Belgesel, bütünüyle bir felsefi öğreti niteliğinde. İzleyip düşünmemek, imrenmemek, içselleştirmemek bir bakıma mümkün değil. Belgesel, baştan sona başka şekilde edinilmesi imkansız bir hayat dersi niteliğinde. Dünyanın en sevilen başkanı lakaplı Mujica’nın görevden ayrılmasına da hep beraber tanık oluyor, bir dönemin kapanmasının yarattığı hüznü hep beraber duyuyoruz. O dönemde halk, Mujica’nın görev süresinin dolmasına o kadar üzülüyor ki, haberlerde verilen bu görüntülerin Mujica’nın cenazesi olduğunu düşünülüyor. Ben de, çevremde bu konudan kime bahsetsem “Birkaç yıl önce vefat etti o değil mi?” sözleri ile karşılaşıp gülümsedim.

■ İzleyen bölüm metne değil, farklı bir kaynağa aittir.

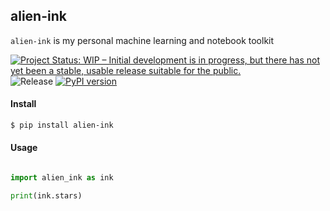 ## alien-ink


 `alien-ink` is my personal machine learning and notebook toolkit
<br/>

[![Project Status: WIP – Initial development is in progress, but there has not yet been a stable, usable release suitable for the public.](https://www.repostatus.org/badges/latest/wip.svg)](https://www.repostatus.org/#wip)
![Release](https://github.com/codycollier/alien-ink/workflows/Upload%20Python%20Package/badge.svg)
[![PyPI version](https://badge.fury.io/py/alien-ink.svg)](https://badge.fury.io/py/alien-ink)


#### Install

```bash
$ pip install alien-ink
```

#### Usage

```python

import alien_ink as ink

print(ink.stars)
```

Mujica’nın sade yaşamı, samimiyeti, eşi ile ilişkisi, kendisini fazlası ile sert eleştirenlere dahi duyduğu anlayış, halkının ona duyduğu güven… Hayat hakkında, siyaset hakkında, aşk hakkında, “bir başkası” hakkında inanılmaz bir belgesel.

El Pepe’yi idol olarak benimser misiniz bilemem, ama şunu garanti edebilirim: O mutlaka saygınızı kazanacak.

El Pepe belgeselinden bir kesitle yazıyı sonlandırıyorum: “Gereksiz ihtiyaçlardan koca bir dağ yarattık. Bir şeyleri satın alıyoruz, sonra çöpe atıyoruz. Aslında boşa harcadığımız şey hayatlarımız. Bir şey satın aldığımızda ödemeyi para ile yapmıyoruz. Ödemeyi yaşamımızdan, para kazanmakla harcadığımız zamanla yapıyoruz. Aradaki fark şu: Yaşamı satın alamazsınız, yaşam geçip gider. Ve yaşamı boşa harcayıp özgürlüğümüzü kaybetmek korkunç bir şey!”